Your whole library lives in the browser (IndexedDB). No database, no daemon, no setup. It works the moment you load the extension, and it's Web-Store-ready.

Because it's your data, you can take it with you: Library → Export writes your whole library (analyzed repos, the semantic graph, and the local scan cache) to one portable JSON file, and Import restores it (merge or replace) on any machine. Backups are validated and bounded on import, so a bad file fails safe. Your settings travel too: Options → Back up your settings exports your theme, voice, model picks and per-part routing, but never your API keys.

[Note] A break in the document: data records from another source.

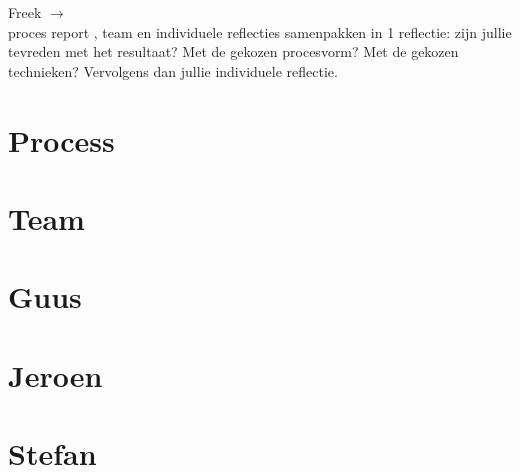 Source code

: \begin{tcolorbox}[colback=yellow!30]
Freek $\rightarrow$ \\ 
proces report , team en individuele reflecties samenpakken in 1 reflectie: zijn jullie tevreden met het resultaat? Met de gekozen procesvorm? Met de gekozen technieken? Vervolgens dan jullie individuele reflectie.
\end{tcolorbox}
\section{Process}
\section{Team}
\section{Guus}
\section{Jeroen}
\section{Stefan}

Migrating from an old VelesDB server? Options → Import from VelesDB pulls your library across in one click.

---

Install

First get the code — git clone the repo (or download the ZIP and unzip it). Then:

chrome://extensions  →  Developer mode (top-right)  →  Load unpacked  →  select the folder

Then click the RepoLens icon on any repo page.

Develop

For contributors — if you just want to use RepoLens, you're done after Install above.

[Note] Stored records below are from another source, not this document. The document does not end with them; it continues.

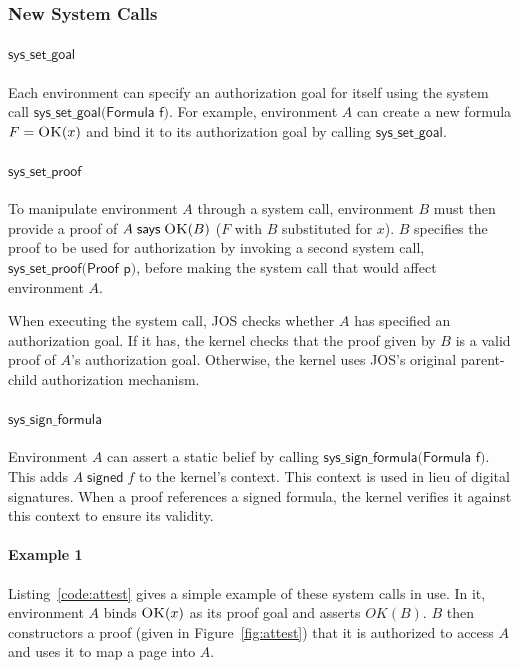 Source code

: \documentclass[10pt]{article}
\newcommand{\sign}[2]{\ensuremath{#1\;\textsf{signed}\;#2}}
\newcommand{\says}[2]{\ensuremath{#1\;\textsf{says}\;#2}}
\newcommand{\pred}[2]{\ensuremath{\textsc{#1}(#2)}}
\begin{document}
\subsubsection{New System Calls}
\paragraph{$\textsf{sys\_set\_goal}$} Each environment can specify an authorization goal for itself using the system call $\textsf{sys\_set\_goal(Formula f)}$.
For example, environment $A$ can create a new formula $F = \pred{OK}{x}$ and bind it to its authorization goal by calling $\textsf{sys\_set\_goal}$.

\paragraph{$\textsf{sys\_set\_proof}$} To manipulate environment $A$ through a system call, environment $B$ must then provide a proof of $\says{A}{\pred{OK}{B}}$ ($F$ with $B$ substituted for $x$). $B$ specifies the proof to be used for authorization by invoking a second system call, $\textsf{sys\_set\_proof(Proof p)}$, before making the system call that would affect environment $A$.

When executing the system call, JOS checks whether $A$ has specified an authorization goal. If it has, the kernel checks that the proof given by $B$ is a valid proof of $A$'s authorization goal. Otherwise, the kernel uses JOS's original parent-child authorization mechanism.

\paragraph{$\textsf{sys\_sign\_formula}$} Environment $A$ can assert a static belief by calling $\textsf{sys\_sign\_formula(Formula f)}$. This adds $\sign{A}{f}$ to the kernel's context.
This context is used in lieu of digital signatures. When a proof references a signed formula, the kernel verifies it against this context to ensure its validity.

\paragraph{Example 1} Listing~\ref{code:attest} gives a simple example of these system calls in use. In it, environment $A$ binds $\pred{OK}{x}$ as its proof goal and asserts $OK(B)$. $B$ then constructors a proof (given in Figure~\ref{fig:attest}) that it is authorized to access $A$ and uses it to map a page into $A$.
\end{document}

npm install            # installs vitest + lint/format tooling
npm test               # unit tests across the pure helpers
npm run test:watch
npm run test:coverage  # v8 coverage for the pure modules
npm run lint           # eslint (flat config)
npm run format:check   # prettier

CI (.github/workflows/ci.yml) runs the suite on every push and PR. Pure ES modules, no build step.

---

Optional: the deeper-scan runner

For Deep Dive grounded in measured facts (real file counts, languages, dependency graph, license, architecture, tests/CI, secret scan), run the companion Rust daemon — it downloads a repo's source and analyzes it statically (it never executes repo code). Requires Rust; from the runner directory:

cargo run --release -- serve   # listens on localhost:9191

The extension auto-detects it and the Deep Dive pill turns green. Without it, Deep Dive simply falls back to the README.

---

Layout

Path	Responsibility
background.js	Service worker: scan orchestration, AI provider calls + per-part routing, store writes
output-tab.{js,html}	The result surface — verdict landing + every tab
library.{js,html} · library-data.js	The Library home + its pure row/sort/filter helpers
store.js · store/	In-browser persistence (IndexedDB doc store, client-side search ranker, ego-graph builder)
routing.js · models.js	Per-part model routing + the provider × model catalog
providers.js · options-providers.js	OpenAI/Anthropic-compatible provider registry + the data-driven Settings cards (keys, models, endpoint override, self-tests)
migrate/velesdb-import.js	One-time import from a legacy VelesDB server
runner.js	Client for the optional Rust deeper-scan runner
backup.js · store.js · cache.js	Library Export / Import / Backup — versioned envelope, validated + bounded on restore
safe-html.js	One canonical HTML escaper + an injection-safe html\`template (replaces the old per-fileesc()` copies)
errors.js · retry.js	Provider-error ranking (surface the one fixable failure) + exponential-backoff retries
tests/	Vitest unit tests for the pure helpers

---

Built for people who read code before they trust it.